Anap labeling of TDP-43 and G3BP1 in neurons.
A, C. Primary mouse cortical neurons expressing G3BP1-Anap and TDP-43-Anap under basal conditions or 250 μM sodium arsenite treatment. Cells were stained with anti-G3BP1 (human-specific) or anti-TDP-43 (human-specific) antibodies with chicken anti-Tuj1 as a neuron marker. Signals: Anap (blue, pseudo-colored red in merged images), antibody (green), Tuj1 (gray). Scale bar, 10 µm. B, D. The colocalization level of each region of interest for G3BP1 and TDP-43. Colocalization threshold analysis was performed in Fiji/ImageJ to calculate the Pearson correlation coefficient (R) for each region of interest. The X and Y axes represent the fluorescence intensity values of the red and green channels, respectively. When signals are colocalized, pixels with high intensity in one channel correspond to high intensity in the other, forming a diagonal distribution. In contrast, non-colocalized signals cluster along the axes. A higher R value indicates a greater degree of colocalization. Scale bar, 1 μm.
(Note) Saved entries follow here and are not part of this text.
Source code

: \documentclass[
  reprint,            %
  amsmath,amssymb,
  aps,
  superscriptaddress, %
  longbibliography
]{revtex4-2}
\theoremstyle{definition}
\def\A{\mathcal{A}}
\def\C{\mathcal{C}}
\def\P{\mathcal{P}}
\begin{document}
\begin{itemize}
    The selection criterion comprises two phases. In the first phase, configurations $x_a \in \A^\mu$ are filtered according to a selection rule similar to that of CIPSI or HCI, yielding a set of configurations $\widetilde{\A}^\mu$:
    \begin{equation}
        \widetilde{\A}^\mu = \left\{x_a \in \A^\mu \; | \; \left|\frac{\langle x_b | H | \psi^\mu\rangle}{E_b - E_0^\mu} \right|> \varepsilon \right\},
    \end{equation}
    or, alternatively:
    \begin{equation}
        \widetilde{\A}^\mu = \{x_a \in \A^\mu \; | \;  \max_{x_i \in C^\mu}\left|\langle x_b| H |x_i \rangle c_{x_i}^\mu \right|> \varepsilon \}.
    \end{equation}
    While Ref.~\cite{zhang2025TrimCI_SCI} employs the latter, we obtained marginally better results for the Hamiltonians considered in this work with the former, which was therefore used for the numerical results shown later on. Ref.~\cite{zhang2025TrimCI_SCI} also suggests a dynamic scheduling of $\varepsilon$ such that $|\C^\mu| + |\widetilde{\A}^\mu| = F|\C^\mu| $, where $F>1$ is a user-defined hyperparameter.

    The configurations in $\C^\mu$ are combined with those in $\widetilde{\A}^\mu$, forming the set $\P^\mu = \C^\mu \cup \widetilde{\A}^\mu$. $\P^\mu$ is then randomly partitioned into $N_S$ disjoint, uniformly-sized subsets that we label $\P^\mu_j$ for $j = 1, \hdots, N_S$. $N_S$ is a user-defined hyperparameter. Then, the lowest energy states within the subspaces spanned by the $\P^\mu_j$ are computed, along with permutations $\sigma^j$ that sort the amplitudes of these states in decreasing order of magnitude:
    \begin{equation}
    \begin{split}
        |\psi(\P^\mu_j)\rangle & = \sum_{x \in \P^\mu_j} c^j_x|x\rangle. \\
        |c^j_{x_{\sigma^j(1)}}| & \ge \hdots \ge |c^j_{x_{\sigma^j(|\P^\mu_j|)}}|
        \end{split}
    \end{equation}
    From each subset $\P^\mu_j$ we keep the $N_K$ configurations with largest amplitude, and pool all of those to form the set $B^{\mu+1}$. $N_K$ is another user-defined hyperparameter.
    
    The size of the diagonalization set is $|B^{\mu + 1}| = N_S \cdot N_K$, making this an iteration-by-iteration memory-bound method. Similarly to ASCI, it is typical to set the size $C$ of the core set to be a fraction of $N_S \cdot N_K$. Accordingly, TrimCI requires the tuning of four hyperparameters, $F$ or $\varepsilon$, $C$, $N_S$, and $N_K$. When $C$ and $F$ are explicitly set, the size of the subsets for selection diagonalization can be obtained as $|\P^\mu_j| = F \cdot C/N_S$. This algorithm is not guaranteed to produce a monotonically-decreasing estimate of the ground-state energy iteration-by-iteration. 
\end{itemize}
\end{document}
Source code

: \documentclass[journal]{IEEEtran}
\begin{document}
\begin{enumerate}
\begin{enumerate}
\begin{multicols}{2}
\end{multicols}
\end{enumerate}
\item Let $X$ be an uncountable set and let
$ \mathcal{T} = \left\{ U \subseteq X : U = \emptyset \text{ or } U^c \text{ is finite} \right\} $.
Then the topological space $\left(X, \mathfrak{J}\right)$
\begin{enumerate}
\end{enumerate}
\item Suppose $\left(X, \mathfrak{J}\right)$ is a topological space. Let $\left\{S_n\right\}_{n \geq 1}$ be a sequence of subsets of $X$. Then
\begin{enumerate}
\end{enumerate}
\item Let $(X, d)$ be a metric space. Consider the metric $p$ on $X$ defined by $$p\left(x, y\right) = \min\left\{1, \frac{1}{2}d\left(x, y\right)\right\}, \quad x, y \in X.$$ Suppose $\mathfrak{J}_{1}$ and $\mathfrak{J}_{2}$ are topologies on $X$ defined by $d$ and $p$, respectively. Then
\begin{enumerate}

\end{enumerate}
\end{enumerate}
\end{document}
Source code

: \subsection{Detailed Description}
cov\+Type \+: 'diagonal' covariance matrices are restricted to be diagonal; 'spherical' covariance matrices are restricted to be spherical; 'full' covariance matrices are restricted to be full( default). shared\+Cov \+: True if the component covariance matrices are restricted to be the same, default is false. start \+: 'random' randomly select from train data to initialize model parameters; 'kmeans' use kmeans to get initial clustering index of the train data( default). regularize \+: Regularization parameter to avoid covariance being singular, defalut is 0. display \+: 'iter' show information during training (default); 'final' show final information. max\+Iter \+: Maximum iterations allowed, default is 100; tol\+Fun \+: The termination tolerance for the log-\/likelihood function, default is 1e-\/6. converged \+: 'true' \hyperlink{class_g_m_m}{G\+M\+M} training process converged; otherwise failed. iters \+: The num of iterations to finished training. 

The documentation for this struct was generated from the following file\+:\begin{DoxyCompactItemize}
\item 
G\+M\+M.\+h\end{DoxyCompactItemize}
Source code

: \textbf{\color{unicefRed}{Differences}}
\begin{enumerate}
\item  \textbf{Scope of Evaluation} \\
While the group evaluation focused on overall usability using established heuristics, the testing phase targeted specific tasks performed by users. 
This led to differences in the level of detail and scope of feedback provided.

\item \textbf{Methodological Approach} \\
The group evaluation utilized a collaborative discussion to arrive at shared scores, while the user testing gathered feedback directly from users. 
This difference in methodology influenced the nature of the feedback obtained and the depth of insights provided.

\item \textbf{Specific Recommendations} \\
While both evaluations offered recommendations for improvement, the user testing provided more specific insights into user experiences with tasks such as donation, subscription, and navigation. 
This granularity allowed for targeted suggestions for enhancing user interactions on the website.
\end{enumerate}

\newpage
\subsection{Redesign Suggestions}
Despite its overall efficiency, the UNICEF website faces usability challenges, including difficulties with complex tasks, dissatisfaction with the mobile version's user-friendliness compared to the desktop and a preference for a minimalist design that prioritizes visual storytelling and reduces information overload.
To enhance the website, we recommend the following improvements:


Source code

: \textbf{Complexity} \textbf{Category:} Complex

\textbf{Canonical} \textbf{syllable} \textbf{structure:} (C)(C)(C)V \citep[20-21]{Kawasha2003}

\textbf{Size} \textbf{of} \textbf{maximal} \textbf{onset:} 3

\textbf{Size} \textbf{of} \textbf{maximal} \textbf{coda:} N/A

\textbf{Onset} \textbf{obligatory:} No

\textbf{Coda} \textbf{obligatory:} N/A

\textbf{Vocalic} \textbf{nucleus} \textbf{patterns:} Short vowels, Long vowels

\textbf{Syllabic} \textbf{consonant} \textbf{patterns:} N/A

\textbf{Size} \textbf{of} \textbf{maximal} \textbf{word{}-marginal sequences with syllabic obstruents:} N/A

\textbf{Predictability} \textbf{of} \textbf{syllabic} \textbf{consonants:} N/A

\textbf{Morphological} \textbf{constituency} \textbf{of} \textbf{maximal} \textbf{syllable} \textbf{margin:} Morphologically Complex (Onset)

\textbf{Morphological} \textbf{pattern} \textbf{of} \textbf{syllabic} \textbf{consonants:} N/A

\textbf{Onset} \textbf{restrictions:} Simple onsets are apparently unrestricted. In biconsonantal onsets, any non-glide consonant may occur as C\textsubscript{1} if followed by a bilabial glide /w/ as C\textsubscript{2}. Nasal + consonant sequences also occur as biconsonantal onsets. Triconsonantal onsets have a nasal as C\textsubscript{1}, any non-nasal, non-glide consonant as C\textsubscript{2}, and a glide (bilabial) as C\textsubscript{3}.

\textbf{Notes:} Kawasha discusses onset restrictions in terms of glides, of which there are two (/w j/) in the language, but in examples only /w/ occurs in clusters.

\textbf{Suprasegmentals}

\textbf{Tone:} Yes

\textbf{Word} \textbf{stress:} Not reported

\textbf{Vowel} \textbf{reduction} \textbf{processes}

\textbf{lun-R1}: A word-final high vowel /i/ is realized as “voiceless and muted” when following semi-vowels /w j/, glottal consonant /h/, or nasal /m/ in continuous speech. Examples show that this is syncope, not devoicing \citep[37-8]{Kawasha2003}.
Schematic of the Anap labeling system for G3BP1 and TDP-43 using genetic code expansion.
Briefly, two plasmids were required to express the protein with site-specific Anap incorporation, one for Anap incorporation and one for the mutated protein of interest (TAG introduction). As the plasmids were transfected into cells, the orthogonal Anap-tRNA synthetase would charge the Anap, a fluorescent amino acid, to its cognate tRNA, and the tRNA would incorporate the Anap site-specifically into the protein of interest in response to the TAG stop codon. Cells expressing Anap-labeled TDP-43 and G3BP1 were subsequently imaged by confocal microscopy, either after fixation or in live-cell conditions. Upon stress conditions, TDP-43-Anap redistributes to the cytoplasmic inclusions, and G3BP1-Anap assembles into stress granule.